What happened

Shares of Planet Fitness (NYSE:PLNT) sold off roughly 28% in March, according to data provided by S&P Global Market Intelligence -- and that was after temporarily regaining lost ground. At one point, shares were down nearly 60% as investors assessed the impact of the company closing its gym locations due to the COVID-19 pandemic.

So far in April, shares have resumed their downward march -- down over 20% as of this writing.

A man looks at a glowing red stock chart.

Image source: Getty Images.

So what

Planet Fitness generates revenue in three ways: company-owned gym memberships, franchise fees, and equipment sales. Right now, all gym locations are closed until further notice. That takes away company-owned revenue and franchise revenue. It's possible franchisees could still purchase equipment during this time. But it's not likely to be much, and it's the company's least profitable segment anyway. 

In other words, Planet Fitness stock is down because revenue and profits are on hold, with no clear timeline to restarting. However, this difficult situation isn't a direct threat to Planet Fitness' long-term prospects.
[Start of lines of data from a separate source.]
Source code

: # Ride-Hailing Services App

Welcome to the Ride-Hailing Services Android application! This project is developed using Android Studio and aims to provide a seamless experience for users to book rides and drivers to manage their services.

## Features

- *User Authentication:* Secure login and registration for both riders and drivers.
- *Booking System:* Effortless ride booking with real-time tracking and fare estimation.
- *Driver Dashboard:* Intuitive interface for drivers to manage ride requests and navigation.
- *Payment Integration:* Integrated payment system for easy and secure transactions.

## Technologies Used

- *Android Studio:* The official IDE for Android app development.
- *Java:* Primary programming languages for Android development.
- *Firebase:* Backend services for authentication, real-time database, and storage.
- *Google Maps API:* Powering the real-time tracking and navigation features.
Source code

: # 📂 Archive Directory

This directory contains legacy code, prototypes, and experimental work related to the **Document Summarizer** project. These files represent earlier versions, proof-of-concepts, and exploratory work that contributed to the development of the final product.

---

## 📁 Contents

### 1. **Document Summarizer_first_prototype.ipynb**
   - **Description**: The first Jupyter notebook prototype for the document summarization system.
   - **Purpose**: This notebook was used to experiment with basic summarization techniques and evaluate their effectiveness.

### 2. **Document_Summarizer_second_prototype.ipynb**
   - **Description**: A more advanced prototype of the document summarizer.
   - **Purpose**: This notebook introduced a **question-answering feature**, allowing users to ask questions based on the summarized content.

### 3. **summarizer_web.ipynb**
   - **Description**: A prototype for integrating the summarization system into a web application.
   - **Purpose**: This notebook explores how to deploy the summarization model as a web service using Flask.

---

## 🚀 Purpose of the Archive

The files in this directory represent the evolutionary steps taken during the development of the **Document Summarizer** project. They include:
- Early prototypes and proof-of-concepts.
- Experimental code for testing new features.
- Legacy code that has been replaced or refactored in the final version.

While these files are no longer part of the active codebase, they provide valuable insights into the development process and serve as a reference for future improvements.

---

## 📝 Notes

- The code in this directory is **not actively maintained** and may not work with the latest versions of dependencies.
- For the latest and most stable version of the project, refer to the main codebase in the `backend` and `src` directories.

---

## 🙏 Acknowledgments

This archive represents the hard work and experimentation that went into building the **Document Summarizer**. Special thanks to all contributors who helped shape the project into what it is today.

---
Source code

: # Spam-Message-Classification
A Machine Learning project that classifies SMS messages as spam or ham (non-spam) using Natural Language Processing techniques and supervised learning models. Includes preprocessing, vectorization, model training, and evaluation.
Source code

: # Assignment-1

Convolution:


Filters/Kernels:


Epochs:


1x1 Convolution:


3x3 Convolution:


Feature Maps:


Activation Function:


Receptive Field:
It has an asset-light business model and, according to management, has enough liquidity to survive even if it has zero revenue for the remainder of 2020.

To me, the bigger risk is the financial health of Planet Fitness' franchisees. We don't know how long those can survive in a zero-revenue environment. But one thing's for sure: The longer gyms stay closed, the bigger the risk becomes. 

Now what

For Planet Fitness to be a viable long-term investment, at least two thing need to happen. First, this consumer discretionary stock needs to not lose members to competitors during this time. Second, Planet Fitness franchisees need to reopen before the coronavirus-related closures force them to close forever.

With the first issue, I find it unlikely that Planet Fitness will lose a significant number of members. There's no real incentive to cancel memberships at the moment, since the company has frozen memberships while it's closed. No fees are being charged, and lost months will be tacked on to the end of membership periods. And at only $10 per month for a basic membership, it's one of the better subscription values out there.

The second issue isn't as simple. The reality is we don't know how long the COVID-19 pandemic will keep gyms closed. And we don't know the financial health of independent franchisees. But I'm optimistic. That's because Planet Fitness will undoubtedly do all it can to help franchisees survive this. And the U.S. government has passed measures to help protect small business owners.

When it's open, Planet Fitness runs a great business. For those who believe the coronavirus is temporary, this could be a great time to pick up shares of Planet Fitness.